When I got home I looked up Faure in the Oxford Companion. He didn’t write any piano sonatas, of course.
‘First of all, let me just say that everything I am going to tell you is the complete and absolute truth.’
The little tea-shop was pleasantly uncrowded. Full Term had ended a fortnight earlier. The Easter tourists hadn’t yet arrived. For a few weeks Oxford seemed like a normal city instead of a theme park.
‘You sound so serious.’
‘It’s no joking matter, at least to me. But I suppose I also intend a warning.’
Alison raised her eyebrows.
‘As in “this programme contains scenes which some viewers may find distressing or objectionable”.’
She nodded.
‘Go on.’
‘When Karen broke the news of our marriage so crudely at Thomas’s party, and I saw the look on your face, I understood for the first time the force of that old cliche about wishing the floor would open up and swallow one. I could tell what you were thinking. You were thinking that I had married her for her money, and that she’d married me for … all the wrong reasons. You were wondering how long we’d been lovers. Perhaps you were even wondering about Dennis’s death. Did he fall or was he pushed?’
‘No!’
Alison’s denial was so forceful it attracted the attention of a couple at a neighbouring table. Like a batsman rehearsing a shot after playing and missing, she repeated quietly, ‘No. That’s not true.’
‘I don’t mean to impute mean or vulgar opinions to you, Alison. But I saw judgement in your face, and it shattered me, precisely because I knew I must seem to deserve the very worst that anyone could imagine. And it wasn’t just anyone, it was you. That made it almost unbearable. Right from that very first day in France you made the most tremendous impression on me, Alison. When we met again at the funeral, I knew that I had to see you again soon. I said so at the time, if you remember. I looked up your number in the phone book. I was going to call you and …’
I broke off.
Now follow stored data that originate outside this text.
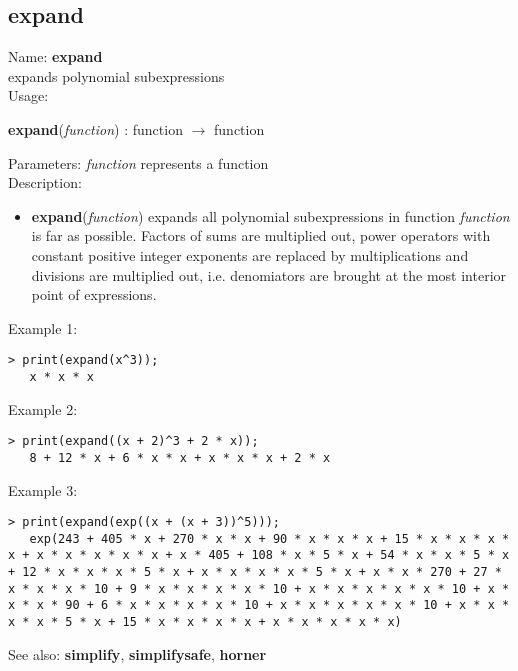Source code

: \subsection{ expand }
\noindent Name: \textbf{expand}\\
expands polynomial subexpressions\\

\noindent Usage: 
\begin{center}
\textbf{expand}(\emph{function}) : \textsf{function} $\rightarrow$ \textsf{function}\\
\end{center}
Parameters: 
\emph{function} represents a function\\

\noindent Description: \begin{itemize}

\item \textbf{expand}(\emph{function}) expands all polynomial subexpressions in function
   \emph{function} is far as possible. Factors of sums are multiplied out,
   power operators with constant positive integer exponents are replaced
   by multiplications and divisions are multiplied out, i.e. denomiators
   are brought at the most interior point of expressions.
\end{itemize}
\noindent Example 1: 
\begin{center}\begin{minipage}{14.8cm}\begin{Verbatim}[frame=single]
   > print(expand(x^3));
   x * x * x
\end{Verbatim}
\end{minipage}\end{center}
\noindent Example 2: 
\begin{center}\begin{minipage}{14.8cm}\begin{Verbatim}[frame=single]
   > print(expand((x + 2)^3 + 2 * x));
   8 + 12 * x + 6 * x * x + x * x * x + 2 * x
\end{Verbatim}
\end{minipage}\end{center}
\noindent Example 3: 
\begin{center}\begin{minipage}{14.8cm}\begin{Verbatim}[frame=single]
   > print(expand(exp((x + (x + 3))^5)));
   exp(243 + 405 * x + 270 * x * x + 90 * x * x * x + 15 * x * x * x * x + x * x * x * x * x + x * 405 + 108 * x * 5 * x + 54 * x * x * 5 * x + 12 * x * x * x * 5 * x + x * x * x * x * 5 * x + x * x * 270 + 27 * x * x * x * 10 + 9 * x * x * x * x * 10 + x * x * x * x * x * 10 + x * x * x * 90 + 6 * x * x * x * x * 10 + x * x * x * x * x * 10 + x * x * x * x * 5 * x + 15 * x * x * x * x + x * x * x * x * x)
\end{Verbatim}
\end{minipage}\end{center}
See also: \textbf{simplify}, \textbf{simplifysafe}, \textbf{horner}
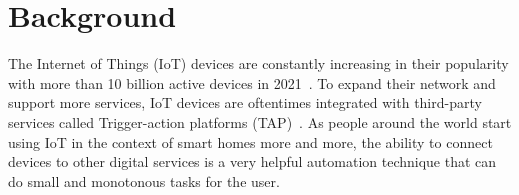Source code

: \section{Background}
\label{sec:background}

The Internet of Things (IoT) devices are constantly increasing in their popularity with more than 10 billion active devices in 2021~\cite{DBLP:webpage/Bojan/IoTstats}. To expand their network and support more services, IoT devices are oftentimes integrated with third-party services called Trigger-action platforms (TAP)~\cite{DBLP:journals/access/XuZZCDG19}. As people around the world start using IoT in the context of smart homes more and more, the ability to connect devices to other digital services is a very helpful automation technique that can do small and monotonous tasks for the user. 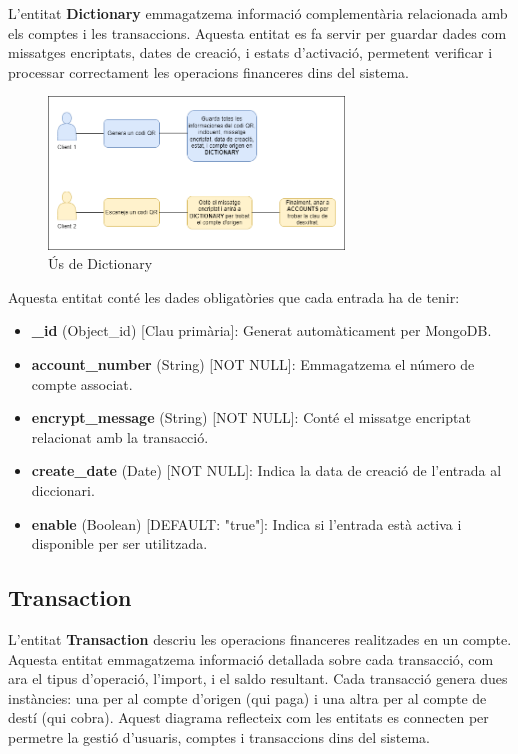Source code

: \documentclass[a4paper,12pt,twoside]{ThesisStyle}
\begin{document}
L'entitat \textbf{Dictionary} emmagatzema informació complementària relacionada amb els comptes i les transaccions. Aquesta entitat es fa servir per guardar dades com missatges encriptats, dates de creació, i estats d'activació, permetent verificar i processar correctament les operacions financeres dins del sistema.\\


\begin{figure}[h]
    \centering
    \includegraphics[width=0.7\textwidth]{imatges/dictionary.png}
    \caption{ Ús de Dictionary }
    \label{fig: Ús de Dictionary}
\end{figure}


Aquesta entitat conté les dades obligatòries que cada entrada ha de tenir:

\begin{itemize}
    \item \textbf{\_id} (Object\_id) [Clau primària]: Generat automàticament per MongoDB.
    \item \textbf{account\_number} (String) [NOT NULL]: Emmagatzema el número de compte associat.
    \item \textbf{encrypt\_message} (String) [NOT NULL]: Conté el missatge encriptat relacionat amb la transacció.
    \item \textbf{create\_date} (Date) [NOT NULL]: Indica la data de creació de l'entrada al diccionari.
    \item \textbf{enable} (Boolean) [DEFAULT: "true"]: Indica si l'entrada està activa i disponible per ser utilitzada.
\end{itemize}



\subsection{Transaction}
\label{subsec: Transaction}


L'entitat \textbf{Transaction} descriu les operacions financeres realitzades en un compte. Aquesta entitat emmagatzema informació detallada sobre cada transacció, com ara el tipus d'operació, l'import, i el saldo resultant. Cada transacció genera dues instàncies: una per al compte d'origen (qui paga) i una altra per al compte de destí (qui cobra). Aquest diagrama reflecteix com les entitats es connecten per permetre la gestió d'usuaris, comptes i transaccions dins del sistema.\\
\end{document}
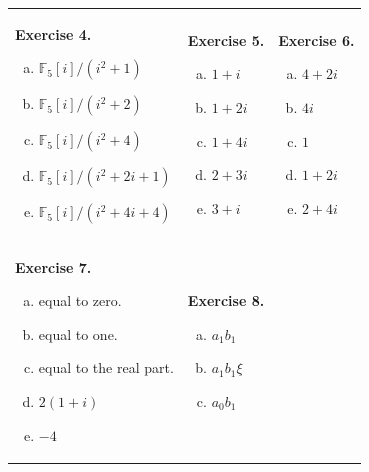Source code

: \documentclass[../lecture-notes.tex]{subfiles}
\begin{document}
\begin{center}
    \begin{tabular}{p{2.9cm}p{1.6cm}p{3cm}}
        \textbf{Exercise 4.}
        \begin{enumerate}[a)]
            \item $\mathbb{F}_5[i]/(i^2+1)$
            \item $\mathbb{F}_5[i]/(i^2+2)$
            \item $\mathbb{F}_5[i]/(i^2+4)$
            \item $\mathbb{F}_5[i]/(i^2+2i+1)$
            \item $\mathbb{F}_5[i]/(i^2+4i+4)$
        \end{enumerate} &   
        \textbf{Exercise 5.}
        \begin{enumerate}[a)]
            \item $1+i$
            \item $1+2i$
            \item $1+4i$
            \item $2+3i$
            \item $3+i$
        \end{enumerate} &
        \textbf{Exercise 6.}
        \begin{enumerate}[a)]
            \item $4+2i$
            \item $4i$
            \item $1$
            \item $1+2i$
            \item $2+4i$
        \end{enumerate}
        \\
        \textbf{Exercise 7.}
        \begin{enumerate}[a)]
            \item equal to zero.
            \item equal to one.
            \item equal to the real part.
            \item $2(1+i)$
            \item $-4$
        \end{enumerate} & 
        \textbf{Exercise 8.}
        \begin{enumerate}[a)]
            \item $a_1b_1$
            \item $a_1b_1\xi$
            \item $a_0b_1$

\end{enumerate}
\end{tabular}
\end{center}
\end{document}
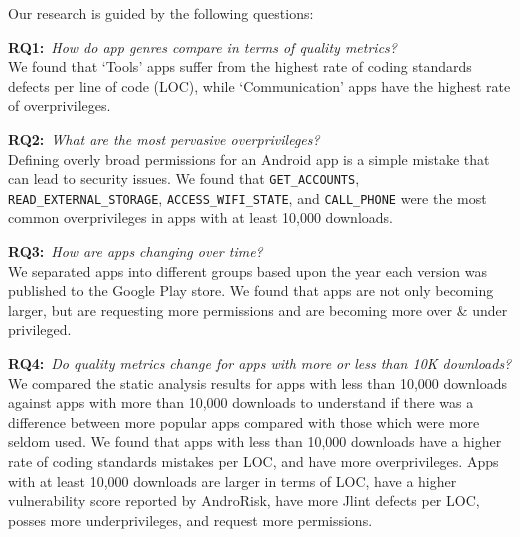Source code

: \documentclass{sig-alternate}
\begin{document}
Our research is guided by the following questions:

\textbf{RQ1:}~\emph{How do app genres compare in terms of quality metrics?}\\
We found that `Tools' apps suffer from the highest rate of coding standards defects per line of code (LOC), while `Communication' apps have the highest rate of overprivileges.


\textbf{RQ2:}~\emph{What are the most pervasive overprivileges?}\\
Defining overly broad permissions for an Android app is a simple mistake that can lead to security issues. We found that \texttt{GET\_ACCOUNTS}, \texttt{READ\_EXTERNAL\_STORAGE}, \texttt{ACCESS\_WIFI\_STATE}, and \newline \texttt{CALL\_PHONE} were the most common overprivileges in apps with at least 10,000 downloads.



\textbf{RQ3:}~\emph{How are apps changing over time?}\\
We separated apps into different groups based upon the year each version was published to the Google Play store. We found that apps are not only becoming larger, but are requesting more permissions and are becoming more over \& under privileged.


\textbf{RQ4:}~\emph{Do quality metrics change for apps with more or less than 10K downloads?}\\
We compared the static analysis results for apps with less than 10,000 downloads against apps with more than 10,000 downloads to understand if there was a difference between more popular apps compared with those which were more seldom used. We found that apps with less than 10,000 downloads have a higher rate of coding standards mistakes per LOC, and have more overprivileges. Apps with at least 10,000 downloads are larger in terms of LOC, have a higher vulnerability score reported by AndroRisk, have more Jlint defects per LOC, posses more underprivileges, and request more permissions.
\end{document}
Alison refilled our cups and for a moment we took refuge in the polite rituals of milk and sugar.
‘A few days after the funeral,’ I said, ‘Karen phoned to ask if I’d come over and help her dispose of some of Dennis’s effects. She said she couldn’t face tackling the job on her own. The Parsons had been good to me. It was the least I could do to help Karen out now. We spent two or three hours bagging up clothes to take to the charity shops. Then Karen went downstairs to make some tea. When she came back … she didn’t have any clothes on.’
Alison herself was wearing a rather shapeless dress made of some fabric suitable for curtains, which covered her body like a dustsheet draped over furniture. Her fingers twitched nervously at the buttons of the high collar.
‘The ridiculous thing is that I wasn’t remotely attracted to Karen. Those scrawny, neurotic women are not my type.’
I allowed myself a brief glance at Alison’s ample contours.
‘That’s no excuse, of course. I knew perfectly well when I allowed Karen Parsons to seduce me that I was not acting rightly. I was simply too stunned to protest. I thought she must be unhinged by grief. It never occurred to me for a moment that she had planned it all in cold blood.’
‘I don’t find it particularly surprising that you allowed yourself to be seduced by her. What I do find surprising …’
‘Is that I married her.’
She sketched a shrug.
‘It’s no earthly business of mine, of course …’
I leant forward.
‘After what had happened I couldn’t face trying to contact you. I felt polluted, tainted, defiled, unworthy of anyone except Karen, who repelled me. I told her I didn’t want to see her again. She pleaded and begged me to change my mind, but I was adamant. Finally she dropped the bombshell. She was pregnant, she said, and I was the father.’
Alison looked away out of the window at the facade of New College opposite. I sighed deeply.